When it comes to serving our plateaued and declining churches reach a hopeful future, I have found that well-trained associational teams have been just the tool God can use to restore hope and mission. But maybe you are like me at a hardware store looking for options to help churches, but not sure what tools are the best or even where to begin. Maybe this brief article will be helpful:

1) Utilize a team approach to helping at-risk churches

If you haven’t read the articles 6 Benefits of Having an Associational Revitalization Team or Staffing an Associational Revitalization Team, start there. Who in your association would bring wisdom and expertise? Who has the right personality for guiding a church through difficult conversations? Who might have the relational network to increase opportunities at the right times?
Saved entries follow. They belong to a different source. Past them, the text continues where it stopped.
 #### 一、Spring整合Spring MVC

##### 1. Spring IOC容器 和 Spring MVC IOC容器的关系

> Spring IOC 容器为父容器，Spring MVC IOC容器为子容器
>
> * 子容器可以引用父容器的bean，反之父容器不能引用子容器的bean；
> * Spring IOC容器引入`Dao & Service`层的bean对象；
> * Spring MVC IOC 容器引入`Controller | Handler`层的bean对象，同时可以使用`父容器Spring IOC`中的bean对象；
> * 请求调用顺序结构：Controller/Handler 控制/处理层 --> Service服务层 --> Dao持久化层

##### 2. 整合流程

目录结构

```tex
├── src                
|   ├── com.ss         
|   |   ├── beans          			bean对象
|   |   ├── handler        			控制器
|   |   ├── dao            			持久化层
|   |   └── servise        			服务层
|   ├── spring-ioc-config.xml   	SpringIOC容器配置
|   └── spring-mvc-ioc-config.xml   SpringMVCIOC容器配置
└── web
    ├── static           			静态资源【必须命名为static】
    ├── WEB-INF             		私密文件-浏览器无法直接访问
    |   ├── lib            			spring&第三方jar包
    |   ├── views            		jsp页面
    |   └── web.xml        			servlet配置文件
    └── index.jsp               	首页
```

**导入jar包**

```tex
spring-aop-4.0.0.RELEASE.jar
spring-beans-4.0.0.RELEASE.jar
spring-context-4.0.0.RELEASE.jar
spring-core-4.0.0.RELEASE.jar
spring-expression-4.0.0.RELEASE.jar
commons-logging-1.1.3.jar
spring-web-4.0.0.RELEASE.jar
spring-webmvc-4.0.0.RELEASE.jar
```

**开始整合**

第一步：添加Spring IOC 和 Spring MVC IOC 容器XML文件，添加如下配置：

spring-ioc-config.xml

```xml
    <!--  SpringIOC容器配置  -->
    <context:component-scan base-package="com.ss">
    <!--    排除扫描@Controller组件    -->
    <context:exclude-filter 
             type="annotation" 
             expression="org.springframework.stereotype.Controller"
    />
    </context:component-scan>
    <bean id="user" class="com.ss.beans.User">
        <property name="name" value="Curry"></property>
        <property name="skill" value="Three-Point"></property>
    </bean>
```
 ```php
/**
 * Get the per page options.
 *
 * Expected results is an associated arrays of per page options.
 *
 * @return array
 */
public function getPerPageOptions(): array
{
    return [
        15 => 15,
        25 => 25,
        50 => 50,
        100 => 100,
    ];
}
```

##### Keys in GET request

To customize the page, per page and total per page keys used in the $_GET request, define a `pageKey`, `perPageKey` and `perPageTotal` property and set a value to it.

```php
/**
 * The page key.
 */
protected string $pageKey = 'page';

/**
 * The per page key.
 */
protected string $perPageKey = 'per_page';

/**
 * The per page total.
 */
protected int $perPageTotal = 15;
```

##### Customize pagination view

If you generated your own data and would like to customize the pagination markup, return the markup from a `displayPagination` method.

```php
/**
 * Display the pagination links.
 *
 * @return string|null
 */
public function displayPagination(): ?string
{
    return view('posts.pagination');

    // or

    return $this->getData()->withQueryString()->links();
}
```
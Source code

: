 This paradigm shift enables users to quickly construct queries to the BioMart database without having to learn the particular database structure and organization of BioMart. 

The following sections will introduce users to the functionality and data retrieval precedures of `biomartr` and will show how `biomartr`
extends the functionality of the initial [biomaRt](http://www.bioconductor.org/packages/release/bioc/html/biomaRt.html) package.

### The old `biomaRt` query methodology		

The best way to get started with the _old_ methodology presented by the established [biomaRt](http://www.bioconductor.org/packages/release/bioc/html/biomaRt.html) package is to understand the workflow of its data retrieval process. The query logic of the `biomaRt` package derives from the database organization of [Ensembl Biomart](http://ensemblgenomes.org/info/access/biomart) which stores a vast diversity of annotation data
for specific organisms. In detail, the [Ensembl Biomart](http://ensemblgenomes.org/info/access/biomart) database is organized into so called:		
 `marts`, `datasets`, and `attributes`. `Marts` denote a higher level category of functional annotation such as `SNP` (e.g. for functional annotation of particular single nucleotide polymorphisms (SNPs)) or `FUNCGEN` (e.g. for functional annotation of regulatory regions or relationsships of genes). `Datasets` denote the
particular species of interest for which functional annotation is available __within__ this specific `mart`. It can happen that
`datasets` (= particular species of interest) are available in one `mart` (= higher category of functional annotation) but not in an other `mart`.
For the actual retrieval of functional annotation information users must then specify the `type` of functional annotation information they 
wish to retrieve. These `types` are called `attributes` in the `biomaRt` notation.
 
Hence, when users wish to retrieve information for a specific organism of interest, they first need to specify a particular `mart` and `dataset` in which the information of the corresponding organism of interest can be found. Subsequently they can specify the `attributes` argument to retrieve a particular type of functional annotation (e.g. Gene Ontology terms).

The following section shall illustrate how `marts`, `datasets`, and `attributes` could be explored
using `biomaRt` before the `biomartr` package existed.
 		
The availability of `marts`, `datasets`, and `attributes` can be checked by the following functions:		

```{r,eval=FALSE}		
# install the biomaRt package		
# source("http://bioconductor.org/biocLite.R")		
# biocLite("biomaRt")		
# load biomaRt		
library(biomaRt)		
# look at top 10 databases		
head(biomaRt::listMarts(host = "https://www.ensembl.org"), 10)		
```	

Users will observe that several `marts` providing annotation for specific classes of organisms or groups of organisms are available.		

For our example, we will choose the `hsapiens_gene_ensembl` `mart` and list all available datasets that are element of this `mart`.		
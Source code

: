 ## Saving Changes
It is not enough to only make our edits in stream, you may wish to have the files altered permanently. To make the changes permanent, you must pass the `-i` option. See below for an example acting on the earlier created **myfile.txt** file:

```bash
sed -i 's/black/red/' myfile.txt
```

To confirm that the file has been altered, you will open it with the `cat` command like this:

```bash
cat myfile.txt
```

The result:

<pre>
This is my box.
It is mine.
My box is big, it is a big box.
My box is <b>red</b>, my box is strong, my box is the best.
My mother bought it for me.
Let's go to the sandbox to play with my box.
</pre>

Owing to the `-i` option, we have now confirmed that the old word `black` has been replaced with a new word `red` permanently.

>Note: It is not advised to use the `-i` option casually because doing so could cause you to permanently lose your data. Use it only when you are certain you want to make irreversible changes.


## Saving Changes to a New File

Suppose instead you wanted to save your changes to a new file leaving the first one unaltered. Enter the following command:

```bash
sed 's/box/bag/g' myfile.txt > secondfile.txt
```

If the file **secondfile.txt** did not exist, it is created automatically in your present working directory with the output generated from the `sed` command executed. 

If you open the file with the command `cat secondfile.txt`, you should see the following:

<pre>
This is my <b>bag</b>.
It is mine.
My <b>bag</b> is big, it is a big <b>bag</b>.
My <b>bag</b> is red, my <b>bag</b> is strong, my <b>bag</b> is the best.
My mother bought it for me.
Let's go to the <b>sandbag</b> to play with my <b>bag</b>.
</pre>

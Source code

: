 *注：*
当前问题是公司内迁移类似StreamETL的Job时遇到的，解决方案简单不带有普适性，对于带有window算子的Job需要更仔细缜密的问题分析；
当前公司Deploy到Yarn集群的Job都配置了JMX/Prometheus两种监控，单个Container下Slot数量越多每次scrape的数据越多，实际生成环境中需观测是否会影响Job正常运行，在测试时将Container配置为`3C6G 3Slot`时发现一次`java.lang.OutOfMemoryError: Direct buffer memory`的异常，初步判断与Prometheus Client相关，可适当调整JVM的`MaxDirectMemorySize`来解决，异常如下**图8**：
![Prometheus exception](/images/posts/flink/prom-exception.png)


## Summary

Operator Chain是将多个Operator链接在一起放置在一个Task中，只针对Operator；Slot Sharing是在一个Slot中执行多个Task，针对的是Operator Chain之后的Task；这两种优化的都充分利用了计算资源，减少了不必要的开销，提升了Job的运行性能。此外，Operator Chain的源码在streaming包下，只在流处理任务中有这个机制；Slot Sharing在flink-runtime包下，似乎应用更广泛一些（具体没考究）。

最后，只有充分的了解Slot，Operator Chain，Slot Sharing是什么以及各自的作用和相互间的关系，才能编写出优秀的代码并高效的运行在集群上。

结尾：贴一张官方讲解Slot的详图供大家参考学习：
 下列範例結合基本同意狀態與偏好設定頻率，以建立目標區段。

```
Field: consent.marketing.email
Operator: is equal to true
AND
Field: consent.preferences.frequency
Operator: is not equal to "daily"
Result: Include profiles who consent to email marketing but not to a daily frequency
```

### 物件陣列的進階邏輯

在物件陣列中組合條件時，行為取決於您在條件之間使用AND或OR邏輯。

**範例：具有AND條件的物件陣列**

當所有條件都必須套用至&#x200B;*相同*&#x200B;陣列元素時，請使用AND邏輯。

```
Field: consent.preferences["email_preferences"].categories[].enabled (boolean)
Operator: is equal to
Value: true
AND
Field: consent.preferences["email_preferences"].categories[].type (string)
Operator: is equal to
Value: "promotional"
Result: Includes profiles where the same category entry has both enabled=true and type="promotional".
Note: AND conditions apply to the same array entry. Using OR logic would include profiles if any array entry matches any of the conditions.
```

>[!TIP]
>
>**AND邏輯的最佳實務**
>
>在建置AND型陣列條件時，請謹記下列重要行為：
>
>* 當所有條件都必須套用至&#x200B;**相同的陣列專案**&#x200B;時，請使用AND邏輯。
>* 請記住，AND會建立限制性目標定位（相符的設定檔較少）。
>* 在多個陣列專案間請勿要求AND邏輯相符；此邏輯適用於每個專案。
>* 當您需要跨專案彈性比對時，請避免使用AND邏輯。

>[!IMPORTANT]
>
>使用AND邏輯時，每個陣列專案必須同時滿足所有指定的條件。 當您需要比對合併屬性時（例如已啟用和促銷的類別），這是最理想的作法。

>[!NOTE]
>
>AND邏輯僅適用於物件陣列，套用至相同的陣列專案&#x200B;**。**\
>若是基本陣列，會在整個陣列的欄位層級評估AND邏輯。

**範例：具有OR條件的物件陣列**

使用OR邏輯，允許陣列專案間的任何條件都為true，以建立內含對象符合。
2) Train the team to serve a wide array of churches in different contexts and circumstances

For the past few years, SC Baptist have trained many associational teams and leaders using the Revitalization Practitioner Lab (RPL). This training is offered to associational leadership either in person or online depending on the need and resources available. Utilizing case studies of an array of churches and circumstances, a team can practice and review using the conversation tools to gain confidence for serving their churches well.

3) Learn the best options for engaging at-risk churches

One of the greatest challenges to serving struggling churches is their lack of interest in receiving help when it benefits them the most. Often churches will wait until they have tried everything else and then call their AMS for help. Being proactive as a team can literally mean the difference between life and death for some churches in your association.
Here is a list of 11 options for engaging at-risk churches.

4) Leverage state and national training events for continuing education

Helping at-risk churches is a national movement with new resources being developed all the time. Check Hope for Churches for new articles and events or follow the NAMB Replant Team to learn of national training events.

5) Read helpful books together

We’ve compiled a list of helpful resources for your team to consider here.

6) Make prayer a priority

The most effective tool any of us have access to for the benefit of our at-risk churches is prayer. Intercede often for your churches, especially during key seasons of trial or transition.